*Exercise*
Nothing in the records may change when you print them out again.

[Records from a dataset]
□ □ □
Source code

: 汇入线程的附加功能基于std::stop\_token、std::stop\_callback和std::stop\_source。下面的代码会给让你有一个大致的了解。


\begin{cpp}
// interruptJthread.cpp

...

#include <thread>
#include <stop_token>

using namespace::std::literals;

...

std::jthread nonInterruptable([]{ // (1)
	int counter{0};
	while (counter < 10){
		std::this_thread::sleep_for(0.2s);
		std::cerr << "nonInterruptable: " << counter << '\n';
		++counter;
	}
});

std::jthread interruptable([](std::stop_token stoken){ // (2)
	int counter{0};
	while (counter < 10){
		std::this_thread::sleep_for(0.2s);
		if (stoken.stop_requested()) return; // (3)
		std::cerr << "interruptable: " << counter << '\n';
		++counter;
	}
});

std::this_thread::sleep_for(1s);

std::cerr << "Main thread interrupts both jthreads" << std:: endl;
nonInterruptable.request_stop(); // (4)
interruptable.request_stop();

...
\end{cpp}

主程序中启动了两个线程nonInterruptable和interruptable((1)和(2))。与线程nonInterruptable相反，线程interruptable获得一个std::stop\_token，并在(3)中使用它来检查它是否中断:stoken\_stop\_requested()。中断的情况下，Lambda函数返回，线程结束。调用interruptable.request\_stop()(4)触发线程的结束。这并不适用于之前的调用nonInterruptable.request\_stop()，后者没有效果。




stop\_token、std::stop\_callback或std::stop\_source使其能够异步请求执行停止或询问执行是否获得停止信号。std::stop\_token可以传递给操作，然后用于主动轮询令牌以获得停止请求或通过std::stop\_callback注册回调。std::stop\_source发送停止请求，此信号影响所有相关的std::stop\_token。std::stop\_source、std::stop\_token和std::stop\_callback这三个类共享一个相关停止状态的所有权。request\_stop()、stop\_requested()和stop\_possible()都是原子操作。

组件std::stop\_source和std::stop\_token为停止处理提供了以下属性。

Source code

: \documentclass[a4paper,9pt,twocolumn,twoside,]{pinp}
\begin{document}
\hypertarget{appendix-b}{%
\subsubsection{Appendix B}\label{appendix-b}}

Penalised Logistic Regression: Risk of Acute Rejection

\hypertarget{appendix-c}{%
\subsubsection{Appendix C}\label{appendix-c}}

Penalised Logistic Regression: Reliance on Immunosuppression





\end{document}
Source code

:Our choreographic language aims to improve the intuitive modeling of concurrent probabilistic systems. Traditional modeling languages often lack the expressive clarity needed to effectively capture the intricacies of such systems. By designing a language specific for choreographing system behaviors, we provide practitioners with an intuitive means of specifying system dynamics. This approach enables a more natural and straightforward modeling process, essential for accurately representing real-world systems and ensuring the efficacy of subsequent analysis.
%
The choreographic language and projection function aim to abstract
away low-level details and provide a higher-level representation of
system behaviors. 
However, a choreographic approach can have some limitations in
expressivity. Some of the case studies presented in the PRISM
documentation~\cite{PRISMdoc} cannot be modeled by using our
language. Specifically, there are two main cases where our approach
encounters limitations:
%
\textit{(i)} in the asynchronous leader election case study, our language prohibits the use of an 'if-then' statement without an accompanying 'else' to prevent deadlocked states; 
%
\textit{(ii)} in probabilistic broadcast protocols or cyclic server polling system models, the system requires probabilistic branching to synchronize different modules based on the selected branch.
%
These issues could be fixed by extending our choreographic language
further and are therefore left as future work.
□ □ □
*Final answer*
Source code

: 汇入线程的附加功能基于std::stop\_token、std::stop\_callback和std::stop\_source。下面的代码会给让你有一个大致的了解。


\begin{cpp}
// interruptJthread.cpp

...

#include <thread>
#include <stop_token>

using namespace::std::literals;

...

std::jthread nonInterruptable([]{ // (1)
	int counter{0};
	while (counter < 10){
		std::this_thread::sleep_for(0.2s);
		std::cerr << "nonInterruptable: " << counter << '\n';
		++counter;
	}
});

std::jthread interruptable([](std::stop_token stoken){ // (2)
	int counter{0};
	while (counter < 10){
		std::this_thread::sleep_for(0.2s);
		if (stoken.stop_requested()) return; // (3)
		std::cerr << "interruptable: " << counter << '\n';
		++counter;
	}
});

std::this_thread::sleep_for(1s);

std::cerr << "Main thread interrupts both jthreads" << std:: endl;
nonInterruptable.request_stop(); // (4)
interruptable.request_stop();

...
\end{cpp}

主程序中启动了两个线程nonInterruptable和interruptable((1)和(2))。与线程nonInterruptable相反，线程interruptable获得一个std::stop\_token，并在(3)中使用它来检查它是否中断:stoken\_stop\_requested()。中断的情况下，Lambda函数返回，线程结束。调用interruptable.request\_stop()(4)触发线程的结束。这并不适用于之前的调用nonInterruptable.request\_stop()，后者没有效果。




stop\_token、std::stop\_callback或std::stop\_source使其能够异步请求执行停止或询问执行是否获得停止信号。std::stop\_token可以传递给操作，然后用于主动轮询令牌以获得停止请求或通过std::stop\_callback注册回调。std::stop\_source发送停止请求，此信号影响所有相关的std::stop\_token。std::stop\_source、std::stop\_token和std::stop\_callback这三个类共享一个相关停止状态的所有权。request\_stop()、stop\_requested()和stop\_possible()都是原子操作。

组件std::stop\_source和std::stop\_token为停止处理提供了以下属性。

Source code

: \documentclass[a4paper,9pt,twocolumn,twoside,]{pinp}
\begin{document}
\hypertarget{appendix-b}{%
\subsubsection{Appendix B}\label{appendix-b}}

Penalised Logistic Regression: Risk of Acute Rejection

\hypertarget{appendix-c}{%
\subsubsection{Appendix C}\label{appendix-c}}

Penalised Logistic Regression: Reliance on Immunosuppression





\end{document}
Source code

:Our choreographic language aims to improve the intuitive modeling of concurrent probabilistic systems. Traditional modeling languages often lack the expressive clarity needed to effectively capture the intricacies of such systems. By designing a language specific for choreographing system behaviors, we provide practitioners with an intuitive means of specifying system dynamics. This approach enables a more natural and straightforward modeling process, essential for accurately representing real-world systems and ensuring the efficacy of subsequent analysis.
%
The choreographic language and projection function aim to abstract
away low-level details and provide a higher-level representation of
system behaviors. 
However, a choreographic approach can have some limitations in
expressivity. Some of the case studies presented in the PRISM
documentation~\cite{PRISMdoc} cannot be modeled by using our
language. Specifically, there are two main cases where our approach
encounters limitations:
%
\textit{(i)} in the asynchronous leader election case study, our language prohibits the use of an 'if-then' statement without an accompanying 'else' to prevent deadlocked states; 
%
\textit{(ii)} in probabilistic broadcast protocols or cyclic server polling system models, the system requires probabilistic branching to synchronize different modules based on the selected branch.
%
These issues could be fixed by extending our choreographic language
further and are therefore left as future work.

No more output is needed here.